Source texts of formatted documents
= = = =

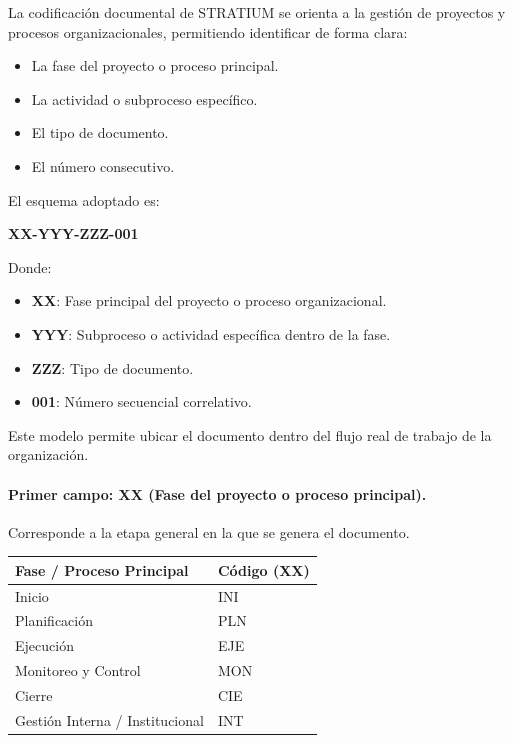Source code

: \documentclass{encabezado}
\begin{document}
La codificación documental de STRATIUM se orienta a la gestión de proyectos y procesos organizacionales, permitiendo identificar de forma clara:

\begin{itemize}
    \item La fase del proyecto o proceso principal.
    \item La actividad o subproceso específico.
    \item El tipo de documento.
    \item El número consecutivo.
\end{itemize}

El esquema adoptado es:

\begin{center}
    \large\textbf{XX-YYY-ZZZ-001}
\end{center}

Donde:

\begin{itemize}
    \item \textbf{XX}: Fase principal del proyecto o proceso organizacional.
    \item \textbf{YYY}: Subproceso o actividad específica dentro de la fase.
    \item \textbf{ZZZ}: Tipo de documento.
    \item \textbf{001}: Número secuencial correlativo.
\end{itemize}

Este modelo permite ubicar el documento dentro del flujo real de trabajo de la organización.

\paragraph{Primer campo: XX (Fase del proyecto o proceso principal).}

Corresponde a la etapa general en la que se genera el documento.

\begin{center}
    \footnotesize
    \renewcommand{\arraystretch}{1.3}
    \begin{tabular}{p{7cm} p{2cm}}
        \hline
        \textbf{Fase / Proceso Principal} & \textbf{Código (XX)} \\
        \hline
        Inicio                            & INI                  \\
        Planificación                     & PLN                  \\
        Ejecución                         & EJE                  \\
        Monitoreo y Control               & MON                  \\
        Cierre                            & CIE                  \\
        Gestión Interna / Institucional   & INT                  \\
        \hline
    \end{tabular}
\end{center}
\end{document}
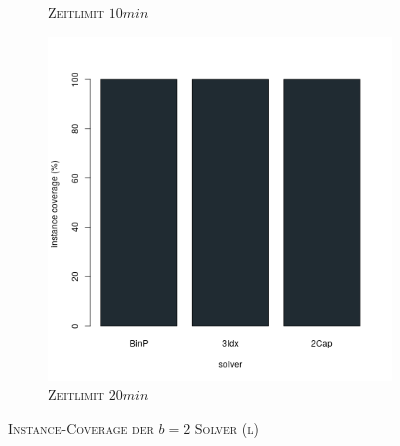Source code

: \begin{figure}[H]
\begin{subfigure}[b]{0.3\textwidth}
\caption{\textsc{Zeitlimit} $10min$}
\label{fig:instance_cov_b=2_l_b}
\end{subfigure}
\hfill
\begin{subfigure}[b]{0.3\textwidth}
\centering
\includegraphics[width=1.2\textwidth]{img/solver_instance_coverage_b=2_l_1200s.png}
\caption{\textsc{Zeitlimit} $20min$}
\label{fig:instance_cov_b=2_l_c}
\end{subfigure}

\caption{\textsc{Instance-Coverage der $b=2$ Solver (l)}}
\label{fig:instance_cov_b=2_l}
\end{figure}

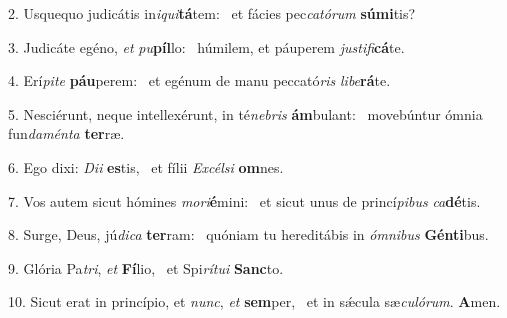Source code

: 2. Usquequo judicátis in\textit{i}\textit{qui}\textbf{tá}tem: \ast\  et fácies pec\textit{ca}\textit{tó}\textit{rum} \textbf{sú}\textbf{mi}tis?\

3. Judicáte egéno, \textit{et} \textit{pu}\textbf{píl}lo: \ast\  húmilem, et páuperem \textit{jus}\textit{ti}\textit{fi}\textbf{cá}te.\

4. Erí\textit{pi}\textit{te} \textbf{páu}perem: \ast\  et egénum de manu peccató\textit{ris} \textit{li}\textit{be}\textbf{rá}te.\

5. Nesciérunt, neque intellexérunt, in té\textit{ne}\textit{bris} \textbf{ám}bulant: \ast\  movebúntur ómnia fun\textit{da}\textit{mén}\textit{ta} \textbf{ter}ræ.\

6. Ego dixi: \textit{Di}\textit{i} \textbf{es}tis, \ast\  et fílii \textit{Ex}\textit{cél}\textit{si} \textbf{om}nes.\

7. Vos autem sicut hómines \textit{mo}\textit{ri}\textbf{é}mini: \ast\  et sicut unus de princí\textit{pi}\textit{bus} \textit{ca}\textbf{dé}tis.\

8. Surge, Deus, jú\textit{di}\textit{ca} \textbf{ter}ram: \ast\  quóniam tu hereditábis in \textit{óm}\textit{ni}\textit{bus} \textbf{Gén}\textbf{ti}bus.\

9. Glória Pa\textit{tri}, \textit{et} \textbf{Fí}lio, \ast\  et Spi\textit{rí}\textit{tu}\textit{i} \textbf{Sanc}to.\

10. Sicut erat in princípio, et \textit{nunc}, \textit{et} \textbf{sem}per, \ast\  et in sǽcula sæ\textit{cu}\textit{ló}\textit{rum}. \textbf{A}men.\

= = = =

[AIM OF THE EXERCISE]
Please give an exact copy of the lines above, beginning with the line containing "El esquema adoptado" and running through the line containing "Monitoreo y Control", and of no other lines.

[EXPECTED OUTPUT]
El esquema adoptado es:

\begin{center}
    \large\textbf{XX-YYY-ZZZ-001}
\end{center}

Donde:

\begin{itemize}
    \item \textbf{XX}: Fase principal del proyecto o proceso organizacional.
    \item \textbf{YYY}: Subproceso o actividad específica dentro de la fase.
    \item \textbf{ZZZ}: Tipo de documento.
    \item \textbf{001}: Número secuencial correlativo.
\end{itemize}

Este modelo permite ubicar el documento dentro del flujo real de trabajo de la organización.

\paragraph{Primer campo: XX (Fase del proyecto o proceso principal).}

Corresponde a la etapa general en la que se genera el documento.

\begin{center}
    \footnotesize
    \renewcommand{\arraystretch}{1.3}
    \begin{tabular}{p{7cm} p{2cm}}
        \hline
        \textbf{Fase / Proceso Principal} & \textbf{Código (XX)} \\
        \hline
        Inicio                            & INI                  \\
        Planificación                     & PLN                  \\
        Ejecución                         & EJE                  \\
        Monitoreo y Control               & MON                  \\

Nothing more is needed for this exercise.